## WORK ORDER
Of the records that follow, copy only the lines from the line containing "#### Table of Contents" to the line containing "Controller: Domain Controller](#domain-controller)", both included, exactly as written.

(Saved data entries)
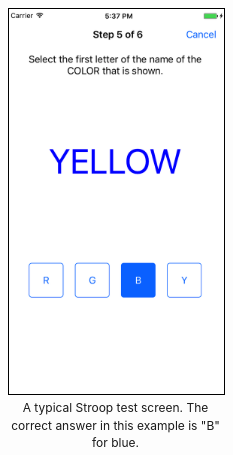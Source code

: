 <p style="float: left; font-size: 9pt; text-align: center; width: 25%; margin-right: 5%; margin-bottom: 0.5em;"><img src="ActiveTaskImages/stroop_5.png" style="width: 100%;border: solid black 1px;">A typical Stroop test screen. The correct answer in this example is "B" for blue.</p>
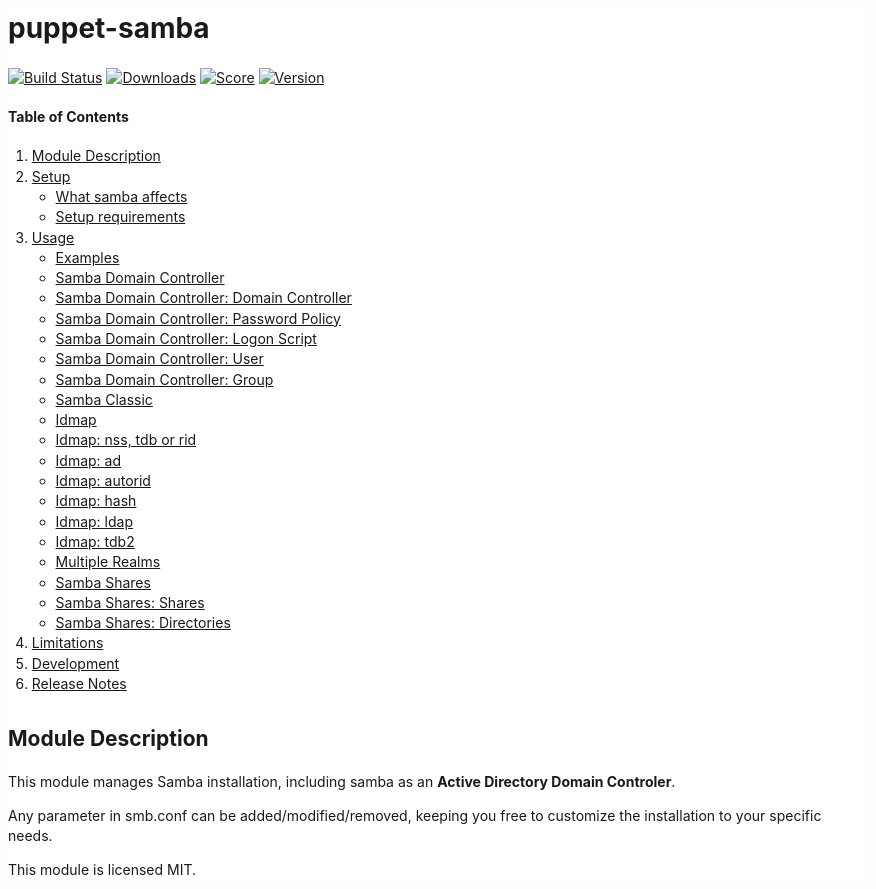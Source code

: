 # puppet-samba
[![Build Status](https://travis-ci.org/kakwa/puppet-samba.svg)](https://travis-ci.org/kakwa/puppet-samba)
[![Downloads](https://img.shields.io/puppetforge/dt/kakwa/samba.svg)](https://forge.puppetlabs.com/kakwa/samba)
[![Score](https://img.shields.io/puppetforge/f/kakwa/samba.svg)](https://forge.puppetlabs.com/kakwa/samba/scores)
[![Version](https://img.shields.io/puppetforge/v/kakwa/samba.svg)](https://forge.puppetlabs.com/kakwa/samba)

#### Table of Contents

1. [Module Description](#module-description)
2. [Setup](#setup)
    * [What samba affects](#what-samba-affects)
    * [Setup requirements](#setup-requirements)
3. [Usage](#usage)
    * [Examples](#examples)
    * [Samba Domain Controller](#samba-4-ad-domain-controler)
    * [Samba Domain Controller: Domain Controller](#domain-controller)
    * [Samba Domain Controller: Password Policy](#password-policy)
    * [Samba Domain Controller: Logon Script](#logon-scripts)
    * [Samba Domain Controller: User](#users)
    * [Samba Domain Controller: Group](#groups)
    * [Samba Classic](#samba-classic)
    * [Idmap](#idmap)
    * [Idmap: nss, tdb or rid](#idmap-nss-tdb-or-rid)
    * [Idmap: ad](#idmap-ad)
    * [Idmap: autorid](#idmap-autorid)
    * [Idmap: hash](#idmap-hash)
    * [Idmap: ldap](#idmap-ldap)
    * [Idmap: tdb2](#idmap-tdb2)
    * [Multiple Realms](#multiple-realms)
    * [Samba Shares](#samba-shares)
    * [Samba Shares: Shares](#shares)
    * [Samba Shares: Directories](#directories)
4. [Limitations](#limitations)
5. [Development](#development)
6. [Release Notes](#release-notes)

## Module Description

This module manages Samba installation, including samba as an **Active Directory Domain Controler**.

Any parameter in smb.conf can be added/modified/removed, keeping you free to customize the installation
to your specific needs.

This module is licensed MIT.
...
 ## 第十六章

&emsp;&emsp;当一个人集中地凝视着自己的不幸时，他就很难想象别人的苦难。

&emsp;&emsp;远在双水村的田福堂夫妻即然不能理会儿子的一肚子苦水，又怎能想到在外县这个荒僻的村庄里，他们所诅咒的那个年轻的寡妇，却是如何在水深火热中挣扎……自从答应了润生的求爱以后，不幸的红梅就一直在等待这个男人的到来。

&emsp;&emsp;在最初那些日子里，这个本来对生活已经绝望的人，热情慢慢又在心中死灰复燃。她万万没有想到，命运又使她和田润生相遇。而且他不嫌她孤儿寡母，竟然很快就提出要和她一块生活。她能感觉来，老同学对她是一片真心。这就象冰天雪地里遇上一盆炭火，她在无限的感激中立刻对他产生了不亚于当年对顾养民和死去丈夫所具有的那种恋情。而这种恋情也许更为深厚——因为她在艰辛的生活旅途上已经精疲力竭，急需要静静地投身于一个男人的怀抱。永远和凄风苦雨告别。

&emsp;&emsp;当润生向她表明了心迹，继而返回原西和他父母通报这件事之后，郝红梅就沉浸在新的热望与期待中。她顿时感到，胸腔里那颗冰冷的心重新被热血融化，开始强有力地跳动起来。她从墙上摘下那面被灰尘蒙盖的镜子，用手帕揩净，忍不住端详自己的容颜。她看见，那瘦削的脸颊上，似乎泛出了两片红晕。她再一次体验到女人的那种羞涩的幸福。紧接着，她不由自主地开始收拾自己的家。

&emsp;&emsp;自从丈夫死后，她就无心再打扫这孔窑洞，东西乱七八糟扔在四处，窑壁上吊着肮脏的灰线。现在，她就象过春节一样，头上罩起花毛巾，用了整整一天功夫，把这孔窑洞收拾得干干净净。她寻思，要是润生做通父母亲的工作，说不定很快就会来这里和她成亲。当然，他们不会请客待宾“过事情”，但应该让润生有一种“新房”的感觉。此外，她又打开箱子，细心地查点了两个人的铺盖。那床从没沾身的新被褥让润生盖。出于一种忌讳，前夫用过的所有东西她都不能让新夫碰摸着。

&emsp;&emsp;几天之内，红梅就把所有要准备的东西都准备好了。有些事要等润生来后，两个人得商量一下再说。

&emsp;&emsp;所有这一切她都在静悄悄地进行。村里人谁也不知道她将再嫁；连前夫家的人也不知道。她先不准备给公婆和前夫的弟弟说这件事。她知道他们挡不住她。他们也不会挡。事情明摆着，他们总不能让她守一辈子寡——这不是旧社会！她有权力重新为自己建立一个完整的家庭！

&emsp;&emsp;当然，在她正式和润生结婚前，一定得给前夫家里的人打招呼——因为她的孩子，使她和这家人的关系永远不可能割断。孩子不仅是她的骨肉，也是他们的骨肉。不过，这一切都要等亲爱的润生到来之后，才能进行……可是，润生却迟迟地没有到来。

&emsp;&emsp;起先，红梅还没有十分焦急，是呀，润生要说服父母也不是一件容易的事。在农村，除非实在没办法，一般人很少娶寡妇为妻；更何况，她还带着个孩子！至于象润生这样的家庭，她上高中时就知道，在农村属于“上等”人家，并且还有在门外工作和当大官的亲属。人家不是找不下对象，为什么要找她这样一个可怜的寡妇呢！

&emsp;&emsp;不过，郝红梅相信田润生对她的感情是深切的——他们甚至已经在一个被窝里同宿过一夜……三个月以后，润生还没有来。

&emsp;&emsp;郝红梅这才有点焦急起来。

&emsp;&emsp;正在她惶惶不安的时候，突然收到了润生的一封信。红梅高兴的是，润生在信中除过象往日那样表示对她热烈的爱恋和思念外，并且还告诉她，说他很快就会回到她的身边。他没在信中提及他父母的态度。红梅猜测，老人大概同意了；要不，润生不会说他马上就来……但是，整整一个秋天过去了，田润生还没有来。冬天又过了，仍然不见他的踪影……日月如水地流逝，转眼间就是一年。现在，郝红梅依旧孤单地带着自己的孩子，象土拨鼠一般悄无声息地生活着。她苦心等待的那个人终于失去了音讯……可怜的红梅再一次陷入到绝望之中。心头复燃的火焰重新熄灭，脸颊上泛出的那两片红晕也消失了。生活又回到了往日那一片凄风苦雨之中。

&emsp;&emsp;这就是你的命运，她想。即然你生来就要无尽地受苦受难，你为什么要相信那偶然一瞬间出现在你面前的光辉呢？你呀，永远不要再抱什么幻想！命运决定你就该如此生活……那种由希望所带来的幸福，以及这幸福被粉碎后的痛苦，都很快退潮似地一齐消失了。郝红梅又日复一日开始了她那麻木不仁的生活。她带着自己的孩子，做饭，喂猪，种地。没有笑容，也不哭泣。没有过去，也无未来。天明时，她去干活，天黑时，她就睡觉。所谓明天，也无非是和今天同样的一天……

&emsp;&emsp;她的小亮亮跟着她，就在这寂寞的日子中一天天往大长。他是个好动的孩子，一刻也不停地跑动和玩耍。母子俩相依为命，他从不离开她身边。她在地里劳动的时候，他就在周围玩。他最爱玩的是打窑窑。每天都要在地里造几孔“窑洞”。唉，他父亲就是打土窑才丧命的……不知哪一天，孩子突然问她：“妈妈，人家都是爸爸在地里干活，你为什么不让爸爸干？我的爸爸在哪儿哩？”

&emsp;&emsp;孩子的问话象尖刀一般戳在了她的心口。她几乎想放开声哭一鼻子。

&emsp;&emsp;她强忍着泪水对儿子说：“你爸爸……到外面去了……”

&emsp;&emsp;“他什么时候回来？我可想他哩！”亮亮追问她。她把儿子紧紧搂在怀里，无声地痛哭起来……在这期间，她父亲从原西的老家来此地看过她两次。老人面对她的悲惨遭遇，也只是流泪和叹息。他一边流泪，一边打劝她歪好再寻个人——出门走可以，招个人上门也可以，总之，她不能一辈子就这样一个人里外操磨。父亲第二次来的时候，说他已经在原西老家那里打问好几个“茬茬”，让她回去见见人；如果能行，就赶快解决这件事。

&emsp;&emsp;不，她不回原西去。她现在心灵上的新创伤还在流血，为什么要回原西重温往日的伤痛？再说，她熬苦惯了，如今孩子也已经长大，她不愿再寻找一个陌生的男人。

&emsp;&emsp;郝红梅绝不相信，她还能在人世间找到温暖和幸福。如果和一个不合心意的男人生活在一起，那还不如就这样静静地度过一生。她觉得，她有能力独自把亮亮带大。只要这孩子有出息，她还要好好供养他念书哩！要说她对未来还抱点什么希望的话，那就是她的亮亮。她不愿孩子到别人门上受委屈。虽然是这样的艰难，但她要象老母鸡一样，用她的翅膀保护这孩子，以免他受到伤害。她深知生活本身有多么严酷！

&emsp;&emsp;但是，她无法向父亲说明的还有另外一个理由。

## ANSWER FOR THE TASK
#### Table of Contents

1. [Module Description](#module-description)
2. [Setup](#setup)
    * [What samba affects](#what-samba-affects)
    * [Setup requirements](#setup-requirements)
3. [Usage](#usage)
    * [Examples](#examples)
    * [Samba Domain Controller](#samba-4-ad-domain-controler)
    * [Samba Domain Controller: Domain Controller](#domain-controller)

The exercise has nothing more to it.